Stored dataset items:
....

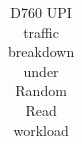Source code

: \begin{table}[t]
\begin{tabular}{|l|cc|cc|cc||cc|cc|cc|}
\end{tabular}

\caption{D760 UPI traffic breakdown under Random Read workload}
\label{tab:upi-traffic}
\end{table}
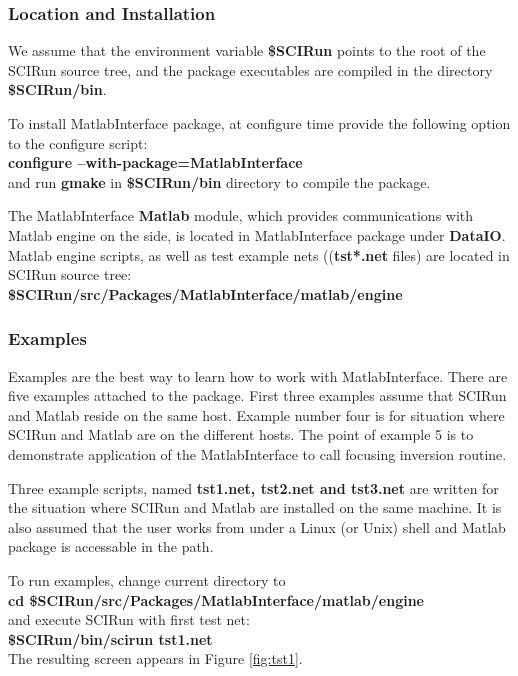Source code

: \subsubsection{Location and Installation} \indent

We assume that the environment variable {\bf \$SCIRun} points to the root
of the SCIRun source tree, and the package executables are compiled in the
directory {\bf \$SCIRun/bin}.

To install MatlabInterface package, at configure time provide the
following option to the configure script: \\
{\bf configure --with-package=MatlabInterface} \\
and run {\bf gmake } in {\bf \$SCIRun/bin} directory
to compile the package. 

The MatlabInterface {\bf Matlab} module, which provides communications with 
Matlab engine on the \sr{} side, is located in MatlabInterface 
package under {\bf DataIO}. Matlab engine scripts, as well as test 
example nets (({\bf tst*.net} files) are located in SCIRun source tree: \\
{\bf \$SCIRun/src/Packages/MatlabInterface/matlab/engine }\\

\subsubsection{Examples} \indent

Examples are the best way to learn how to work with MatlabInterface.
There are five examples attached to the package. First three
examples assume that SCIRun and Matlab reside on the same host.
Example number four is for situation where SCIRun and Matlab are
on the different hosts. The point of example 5 is to demonstrate
application of the MatlabInterface to call focusing inversion routine.

Three example scripts, named {\bf tst1.net, tst2.net and tst3.net}
are written for the situation where SCIRun and 
Matlab are installed on the same machine. 
It is also assumed that the user works from under  a Linux (or Unix)
shell and Matlab package is accessable in the path. 

To run examples, change current directory to \\
{\bf cd \$SCIRun/src/Packages/MatlabInterface/matlab/engine } \\
and execute SCIRun with first test net: \\
{\bf \$SCIRun/bin/scirun  tst1.net} \\
The resulting screen appears in Figure \ref{fig:tst1}.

....

## [What the task requires]
Reproduce exactly the line that contains "Matlab engine on" together with each line after it to the end of the entries; include no other lines.

## [Exercise response]
Matlab engine on the \sr{} side, is located in MatlabInterface 
package under {\bf DataIO}. Matlab engine scripts, as well as test 
example nets (({\bf tst*.net} files) are located in SCIRun source tree: \\
{\bf \$SCIRun/src/Packages/MatlabInterface/matlab/engine }\\

\subsubsection{Examples} \indent

Examples are the best way to learn how to work with MatlabInterface.
There are five examples attached to the package. First three
examples assume that SCIRun and Matlab reside on the same host.
Example number four is for situation where SCIRun and Matlab are
on the different hosts. The point of example 5 is to demonstrate
application of the MatlabInterface to call focusing inversion routine.

Three example scripts, named {\bf tst1.net, tst2.net and tst3.net}
are written for the situation where SCIRun and 
Matlab are installed on the same machine. 
It is also assumed that the user works from under  a Linux (or Unix)
shell and Matlab package is accessable in the path. 

To run examples, change current directory to \\
{\bf cd \$SCIRun/src/Packages/MatlabInterface/matlab/engine } \\
and execute SCIRun with first test net: \\
{\bf \$SCIRun/bin/scirun  tst1.net} \\
The resulting screen appears in Figure \ref{fig:tst1}.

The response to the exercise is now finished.